# Dataset entries:
________________________
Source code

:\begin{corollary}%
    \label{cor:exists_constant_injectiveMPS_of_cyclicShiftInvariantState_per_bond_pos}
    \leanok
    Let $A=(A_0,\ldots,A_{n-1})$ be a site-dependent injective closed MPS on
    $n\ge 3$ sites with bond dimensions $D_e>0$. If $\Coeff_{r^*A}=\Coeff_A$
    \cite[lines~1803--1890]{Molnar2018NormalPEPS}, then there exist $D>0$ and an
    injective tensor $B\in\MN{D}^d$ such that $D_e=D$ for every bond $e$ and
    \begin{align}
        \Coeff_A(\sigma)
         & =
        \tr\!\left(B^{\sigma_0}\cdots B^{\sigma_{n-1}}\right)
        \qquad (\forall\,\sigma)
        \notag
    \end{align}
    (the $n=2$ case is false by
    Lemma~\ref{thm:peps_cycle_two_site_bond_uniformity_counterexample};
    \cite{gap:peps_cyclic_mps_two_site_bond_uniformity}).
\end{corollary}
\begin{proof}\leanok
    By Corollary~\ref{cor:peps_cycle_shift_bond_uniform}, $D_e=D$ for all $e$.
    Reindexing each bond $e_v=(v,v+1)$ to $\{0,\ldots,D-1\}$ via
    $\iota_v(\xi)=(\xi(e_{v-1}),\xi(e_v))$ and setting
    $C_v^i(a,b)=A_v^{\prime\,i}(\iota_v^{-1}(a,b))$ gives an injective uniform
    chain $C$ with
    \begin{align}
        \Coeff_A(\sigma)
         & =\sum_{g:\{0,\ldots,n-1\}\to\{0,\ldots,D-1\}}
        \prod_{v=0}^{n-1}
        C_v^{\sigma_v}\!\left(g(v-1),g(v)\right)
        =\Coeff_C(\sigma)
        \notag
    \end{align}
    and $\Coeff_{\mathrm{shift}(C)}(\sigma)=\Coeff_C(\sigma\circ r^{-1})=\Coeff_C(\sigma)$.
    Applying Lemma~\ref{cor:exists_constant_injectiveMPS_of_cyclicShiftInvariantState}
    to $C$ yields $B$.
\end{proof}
________________________
# Exercise details:
Word for word, copy out all of the data shown above.

# Response to this exercise:
Source code

:\begin{corollary}%
    \label{cor:exists_constant_injectiveMPS_of_cyclicShiftInvariantState_per_bond_pos}
    \leanok
    Let $A=(A_0,\ldots,A_{n-1})$ be a site-dependent injective closed MPS on
    $n\ge 3$ sites with bond dimensions $D_e>0$. If $\Coeff_{r^*A}=\Coeff_A$
    \cite[lines~1803--1890]{Molnar2018NormalPEPS}, then there exist $D>0$ and an
    injective tensor $B\in\MN{D}^d$ such that $D_e=D$ for every bond $e$ and
    \begin{align}
        \Coeff_A(\sigma)
         & =
        \tr\!\left(B^{\sigma_0}\cdots B^{\sigma_{n-1}}\right)
        \qquad (\forall\,\sigma)
        \notag
    \end{align}
    (the $n=2$ case is false by
    Lemma~\ref{thm:peps_cycle_two_site_bond_uniformity_counterexample};
    \cite{gap:peps_cyclic_mps_two_site_bond_uniformity}).
\end{corollary}
\begin{proof}\leanok
    By Corollary~\ref{cor:peps_cycle_shift_bond_uniform}, $D_e=D$ for all $e$.
    Reindexing each bond $e_v=(v,v+1)$ to $\{0,\ldots,D-1\}$ via
    $\iota_v(\xi)=(\xi(e_{v-1}),\xi(e_v))$ and setting
    $C_v^i(a,b)=A_v^{\prime\,i}(\iota_v^{-1}(a,b))$ gives an injective uniform
    chain $C$ with
    \begin{align}
        \Coeff_A(\sigma)
         & =\sum_{g:\{0,\ldots,n-1\}\to\{0,\ldots,D-1\}}
        \prod_{v=0}^{n-1}
        C_v^{\sigma_v}\!\left(g(v-1),g(v)\right)
        =\Coeff_C(\sigma)
        \notag
    \end{align}
    and $\Coeff_{\mathrm{shift}(C)}(\sigma)=\Coeff_C(\sigma\circ r^{-1})=\Coeff_C(\sigma)$.
    Applying Lemma~\ref{cor:exists_constant_injectiveMPS_of_cyclicShiftInvariantState}
    to $C$ yields $B$.
\end{proof}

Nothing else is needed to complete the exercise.